“Un contratto scritto con l’inchiostro simpatico” dice Matteo Renzi intervenendo al Senato nel dibattito sulla fiducia per annunciare il “no” del Pd al governo Conte. Lo fa usando toni soft: “Il presidente del consiglio dei ministri non avrà la nostra fiducia ma avrà sempre il nostro rispetto. Lei con il giuramento è anche il nostro premier, e noi la rispetteremo in questa aula e fuori da questa aula”. E poi, voltandosi verso il suo gruppo: “Questo contratto noi dobbiamo conoscerlo bene. Non serve farci sopra dell’ironia, serve verificare se faranno tutte le cose che ci sono scritte. Se le faranno avranno successo, altrimenti…”.
“Lei è un premier non eletto, potrei dire un collega, ma nessuno le sta negando la legittimità perché non ce n’è motivo”. E’ l’altra premessa “gentile” di Renzi. Ma poi, da lì in avanti, il senatore toscano ci va giù pesante. Partendo, come era prevedibile, dal costo delle promesse del contratto M5S-Lega: “La Flat Tax costa 60 miliardi, cambiare la Fornero ne costa 12 o, nella peggiore delle ipotesi, 20. Dove troverete questi soldi?

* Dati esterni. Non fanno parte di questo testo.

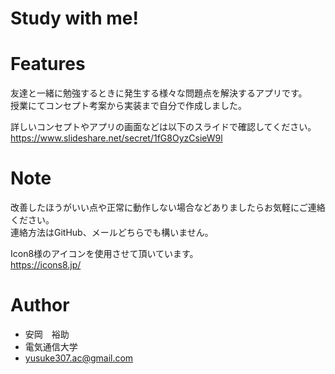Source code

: # Study with me!

# Features
友達と一緒に勉強するときに発生する様々な問題点を解決するアプリです。<br>
授業にてコンセプト考案から実装まで自分で作成しました。<br>

詳しいコンセプトやアプリの画面などは以下のスライドで確認してください。<br>
https://www.slideshare.net/secret/1fG8OyzCsieW9l

# Note
改善したほうがいい点や正常に動作しない場合などありましたらお気軽にご連絡ください。<br>
連絡方法はGitHub、メールどちらでも構いません。<br>

Icon8様のアイコンを使用させて頂いています。<br>
https://icons8.jp/<br>

# Author
* 安岡　裕助
* 電気通信大学
* yusuke307.ac@gmail.com

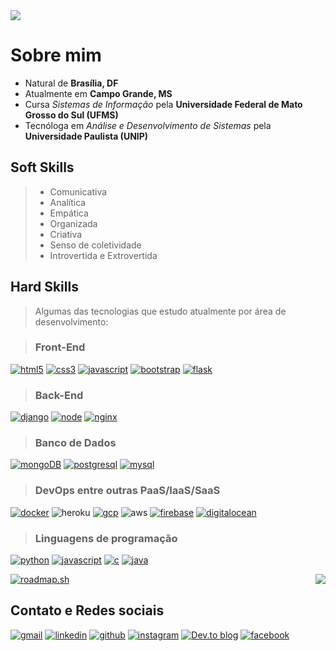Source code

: <img src="https://img.shields.io/static/v1?label=Overview&message=Kae&color=f8efd4&style=for-the-badge&logo=GitHub">

# Sobre mim

- Natural de **Brasília, DF**
- Atualmente em **Campo Grande, MS**
- Cursa *Sistemas de Informação* pela **Universidade Federal de Mato Grosso do Sul (UFMS)**
- Tecnóloga em *Análise e Desenvolvimento de Sistemas* pela **Universidade Paulista (UNIP)**

## Soft Skills

> - Comunicativa
> - Analítica
> - Empática
> - Organizada
> - Criativa
> - Senso de coletividade
> - Introvertida e Extrovertida 


## Hard Skills

> Algumas das tecnologias que estudo atualmente por área de desenvolvimento:

> ### Front-End
  [![html5](https://img.shields.io/badge/HTML5-E34F26?style=for-the-badge&logo=html5&logoColor=white)](https://www.w3schools.com/html/default.asp)
  [![css3](https://img.shields.io/badge/CSS3-1572B6?style=for-the-badge&logo=css3&logoColor=white)](https://www.w3schools.com/css/default.asp)
  [![javascript](https://img.shields.io/badge/JavaScript-323330?style=for-the-badge&logo=javascript&logoColor=F7DF1E)](https://developer.mozilla.org/pt-BR/docs/Web/JavaScript)
  [![bootstrap](https://img.shields.io/badge/Bootstrap-563D7C?style=for-the-badge&logo=bootstrap&logoColor=white)](https://getbootstrap.com/docs/4.1/getting-started/introduction/)
  [![flask](https://img.shields.io/badge/flask-%23000.svg?style=for-the-badge&logo=flask&logoColor=white)](https://flask.palletsprojects.com/en/3.0.x/)

> ### Back-End
  [![django](https://img.shields.io/badge/Django-092E20?style=for-the-badge&logo=django&logoColor=white)](https://docs.djangoproject.com/en/4.2/)
  [![node](https://img.shields.io/badge/Node.js-43853D?style=for-the-badge&logo=node.js&logoColor=white)](https://nodejs.org/en/docs)
  [![nginx](https://img.shields.io/badge/Nginx-009639?style=for-the-badge&logo=nginx&logoColor=white)](https://nginx.org/en/docs/)
  
> ### Banco de Dados
  [![mongoDB](https://img.shields.io/badge/MongoDB-4EA94B?style=for-the-badge&logo=mongodb&logoColor=white)](https://www.mongodb.com/docs/)
  [![postgresql](https://img.shields.io/badge/PostgreSQL-316192?style=for-the-badge&logo=postgresql&logoColor=white)](https://www.postgresql.org/docs/15/index.html)
  [![mysql](https://img.shields.io/badge/MySQL-00000F?style=for-the-badge&logo=mysql&logoColor=white)](https://docs.phpmyadmin.net/en/latest/)

> ### DevOps entre outras PaaS/IaaS/SaaS
  [![docker](https://img.shields.io/badge/Docker-2496ED?style=for-the-badge&logo=docker&logoColor=white)](https://docs.docker.com/)
  ![heroku](https://img.shields.io/badge/heroku-%23430098.svg?style=for-the-badge&logo=heroku&logoColor=white)
  [![gcp](https://img.shields.io/badge/Google_Cloud-4285F4?style=for-the-badge&logo=google-cloud&logoColor=white)](https://googlecloudcheatsheet.withgoogle.com/)
  ![aws](https://img.shields.io/badge/AWS-%23FF9900.svg?style=for-the-badge&logo=amazon-aws&logoColor=white)
  [![firebase](https://img.shields.io/badge/Firebase-F29D0C?style=for-the-badge&logo=firebase&logoColor=white)](https://firebase.google.com/docs/guides?hl=pt-br)
  [![digitalocean](https://img.shields.io/badge/DigitalOcean-0080FF?style=for-the-badge&logo=digitalocean&logoColor=white)](https://docs.digitalocean.com/products/getting-started/)

> ### Linguagens de programação
  [![python](https://img.shields.io/badge/Python-14354C?style=for-the-badge&logo=python&logoColor=white)](https://roadmap.sh/python)
  [![javascript](https://img.shields.io/badge/JavaScript-323330?style=for-the-badge&logo=javascript&logoColor=F7DF1E)](https://developer.mozilla.org/pt-BR/docs/Web/JavaScript)
  [![c](https://img.shields.io/badge/C-00599C?style=for-the-badge&logo=c&logoColor=white)](https://www.geeksforgeeks.org/c-programming-language/?ref=outind)
  [![java](https://img.shields.io/badge/Java-ED8B00?style=for-the-badge&logo=java&logoColor=white)](https://dev.java/learn/)

[![roadmap.sh](https://api.roadmap.sh/v1-badge/tall/65fb56146deb533d6eff3676?variant=dark)](https://roadmap.sh)
<img align= "right" src="https://github-readme-stats.vercel.app/api?username=budkee&theme=onedark">

## Contato e Redes sociais
  [![gmail](https://img.shields.io/badge/Gmail-D14836?style=for-the-badge&logo=gmail&logoColor=white)](mailto:kae.budke@gmail.com)
  [![linkedin](https://img.shields.io/badge/LinkedIn-0077B5?style=for-the-badge&logo=linkedin&logoColor=white)](https://www.linkedin.com/in/kaebudke/)
  [![github](https://img.shields.io/badge/GitHub-100000?style=for-the-badge&logo=github&logoColor=white)](https://github.com/budkee)
  [![instagram](https://img.shields.io/badge/Instagram-E4405F?style=for-the-badge&logo=instagram&logoColor=white)](https://www.instagram.com/budke_/)
  [![Dev.to blog](https://img.shields.io/badge/dev.to-0A0A0A?style=for-the-badge&logo=dev.to&logoColor=white)](https://dev.to/budkee)
  [![facebook](https://img.shields.io/badge/Facebook-1877F2?style=for-the-badge&logo=facebook&logoColor=white)](https://www.facebook.com/kae.budke/)
 
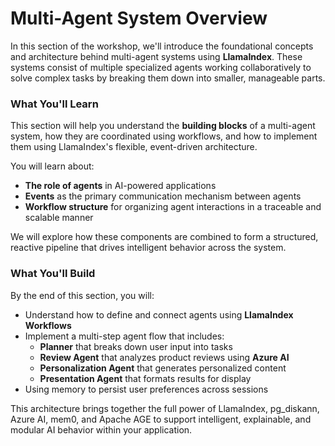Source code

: # Multi-Agent System Overview

In this section of the workshop, we'll introduce the foundational concepts and architecture behind multi-agent systems using **LlamaIndex**. These systems consist of multiple specialized agents working collaboratively to solve complex tasks by breaking them down into smaller, manageable parts.

### What You'll Learn

This section will help you understand the **building blocks** of a multi-agent system, how they are coordinated using workflows, and how to implement them using LlamaIndex's flexible, event-driven architecture.

You will learn about:

- **The role of agents** in AI-powered applications
- **Events** as the primary communication mechanism between agents
- **Workflow structure** for organizing agent interactions in a traceable and scalable manner

We will explore how these components are combined to form a structured, reactive pipeline that drives intelligent behavior across the system.

### What You'll Build

By the end of this section, you will:

- Understand how to define and connect agents using **LlamaIndex Workflows**
- Implement a multi-step agent flow that includes:
  - **Planner** that breaks down user input into tasks
  - **Review Agent** that analyzes product reviews using **Azure AI**
  - **Personalization Agent** that generates personalized content
  - **Presentation Agent** that formats results for display
- Using memory to persist user preferences across sessions

This architecture brings together the full power of LlamaIndex, pg_diskann, Azure AI, mem0, and Apache AGE to support intelligent, explainable, and modular AI behavior within your application.
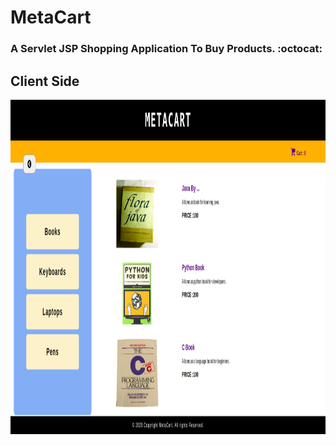 # MetaCart

### A Servlet JSP Shopping Application To Buy Products. :octocat:

## Client Side

<img src="images/MetaCart.png" height="535" width="950"> 
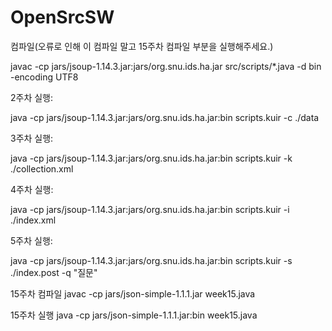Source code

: # OpenSrcSW

컴파일(오류로 인해 이 컴파일 말고 15주차 컴파일 부분을 실행해주세요.)

javac -cp jars/jsoup-1.14.3.jar:jars/org.snu.ids.ha.jar src/scripts/*.java -d bin -encoding UTF8

2주차 실행:

java -cp jars/jsoup-1.14.3.jar:jars/org.snu.ids.ha.jar:bin scripts.kuir -c ./data

3주차 실행:

java -cp jars/jsoup-1.14.3.jar:jars/org.snu.ids.ha.jar:bin scripts.kuir -k ./collection.xml

4주차 실행:

java -cp jars/jsoup-1.14.3.jar:jars/org.snu.ids.ha.jar:bin scripts.kuir -i ./index.xml

5주차 실행:

java -cp jars/jsoup-1.14.3.jar:jars/org.snu.ids.ha.jar:bin scripts.kuir -s ./index.post -q "질문"


15주차 컴파일
javac -cp jars/json-simple-1.1.1.jar week15.java

15주차 실행
java -cp jars/json-simple-1.1.1.jar:bin week15.java
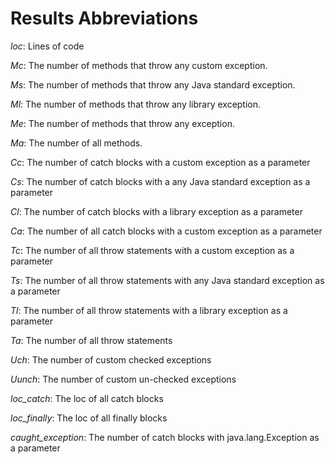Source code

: # Results Abbreviations

*loc*: Lines of code

*Mc*: The number of methods that throw any custom exception.

*Ms*: The number of methods that throw any Java standard exception.

*Ml*: The number of methods that throw any library exception.

*Me*: The number of methods that throw any exception.

*Ma*: The number of all methods.

*Cc*: The number of catch blocks with a custom exception as a parameter

*Cs*: The number of catch blocks with a any Java standard exception as a parameter

*Cl*: The number of catch blocks with a library exception as a parameter

*Ca*: The number of all catch blocks with a custom exception as a parameter

*Tc*: The number of all throw statements with a custom exception as a parameter

*Ts*: The number of all throw statements with any Java standard exception as a parameter

*Tl*: The number of all throw statements with a library exception as a parameter

*Ta*: The number of all throw statements

*Uch*: The number of custom checked exceptions

*Uunch*: The number of custom un-checked exceptions

*loc_catch*: The loc of all catch blocks

*loc_finally*: The loc of all finally blocks

*caught_exception*: The number of catch blocks with java.lang.Exception as a parameter
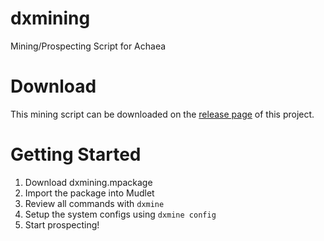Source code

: # dxmining
Mining/Prospecting Script for Achaea
# Download

This mining  script can be downloaded on the [release page](https://github.com/tsartin/dxmining/releases) of this project. 

# Getting Started

1. Download dxmining.mpackage
2. Import the package into Mudlet
3. Review all commands with `dxmine`
4. Setup the system configs using `dxmine config`
5. Start prospecting!
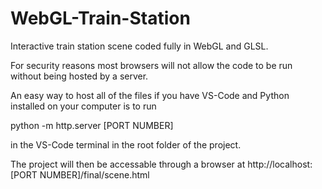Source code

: # WebGL-Train-Station
Interactive train station scene coded fully in WebGL and GLSL.

For security reasons most browsers will not allow the code to be run without being hosted by a server. 

An easy way to host all of the files if you have VS-Code and Python installed on your computer is to run

python -m http.server [PORT NUMBER]

in the VS-Code terminal in the root folder of the project.

The project will then be accessable through a browser at 
http://localhost:[PORT NUMBER]/final/scene.html

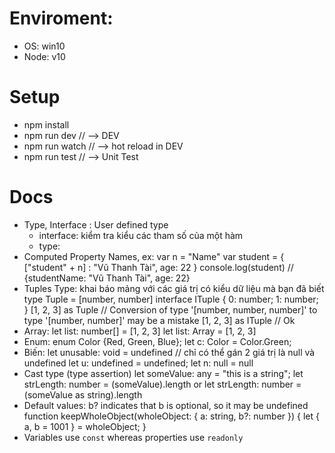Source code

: # Enviroment:
- OS: win10
- Node: v10

# Setup
- npm install
- npm run dev // --> DEV
- npm run watch // --> hot reload in DEV
- npm run test  // --> Unit Test

# Docs
- Type, Interface : User defined type
    + interface: kiểm tra kiểu các tham số của một hàm
    + type: 
- Computed Property Names, ex:
    var n = "Name"
    var student = { ["student" + n] : "Vũ Thanh Tài",
                    age: 22 }
    console.log(student) // {studentName: "Vũ Thanh Tài", age: 22}
- Tuples Type:  khai báo mảng với các giá trị có kiểu dữ liệu mà bạn đã biết
    type Tuple = [number, number]
    interface ITuple {
        0: number;
        1: number;
    }
    [1, 2, 3] as Tuple // Conversion of type '[number, number, number]' to type '[number, number]' may be a mistake
    [1, 2, 3] as ITuple // Ok
- Array:
    let list: number[] = [1, 2, 3]
    let list: Array<number> = [1, 2, 3]
- Enum:
    enum Color {Red, Green, Blue};
    let c: Color = Color.Green;
- Biến:
    let unusable: void = undefined // chỉ có thể gán 2 giá trị là null và undefined
    let u: undefined = undefined;
    let n: null = null
- Cast type (type assertion)
    let someValue: any = "this is a string";
    let strLength: number = (<string>someValue).length
    or
    let strLength: number = (someValue as string).length
- Default values: b? indicates that b is optional, so it may be undefined
    function keepWholeObject(wholeObject: { a: string, b?: number }) {
        let { a, b = 1001 } = wholeObject;
    }
- Variables use `const` whereas properties use `readonly`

Sforbiciando le pensioni d’oro e tagliando i vitalizi, potrete recuperare un centinaio di milioni. Bene. Ma il resto?”. E la sintesi: “Non avete più alibi rispetto a ciò che c’è da fare e noi non vi faremo sconti”.
E Renzi ha affrontato anche un tema delicato della politica. A proposito di chi ha già dato per scontato che Lega e M5S saranno i due poli del futuro: “Noi, invece pensiamo che in quei banchi ci sia la coalizione di domani. Noi siamo un’altra cosa. Siete diversi, ma avete lo stesso metodo di violenza verbale. Anche noi – spiega – potremmo farvi lo screening, ma non lo facciamo perché noi siamo un’altra cosa”. E, poi, riferendosi a Di Maio e a Salvini:
“Lo Stato siamo noi? Lei non è lo Stato, vicepresidente, voi siete il potere, l’establishment”.
Poi, rivolgendosi a Salvini: “Non mi stupisce che Salvini abbia deciso di partire dall’immigrazione, ma mi stupisce che abbia detto ‘la pacchia è finita’. Io penso che non sia finita la pacchia per chi attraversa il deserto e rischia di morire in mare. Io voglio che risuoni il nome di Mor e Modou, uccisi da un italiano razzista a Firenze. Stia attento, Salvini, perché non è più solo un leader politico: è vicepresidente del Consiglio. Al ministro dell’Interno parlo da padre a padre: ora è responsabile della sicurezza di tutti noi, parli da padre sapendo che i figli ci ascoltano. Non possiamo permetterci di creare crisi diplomatiche”.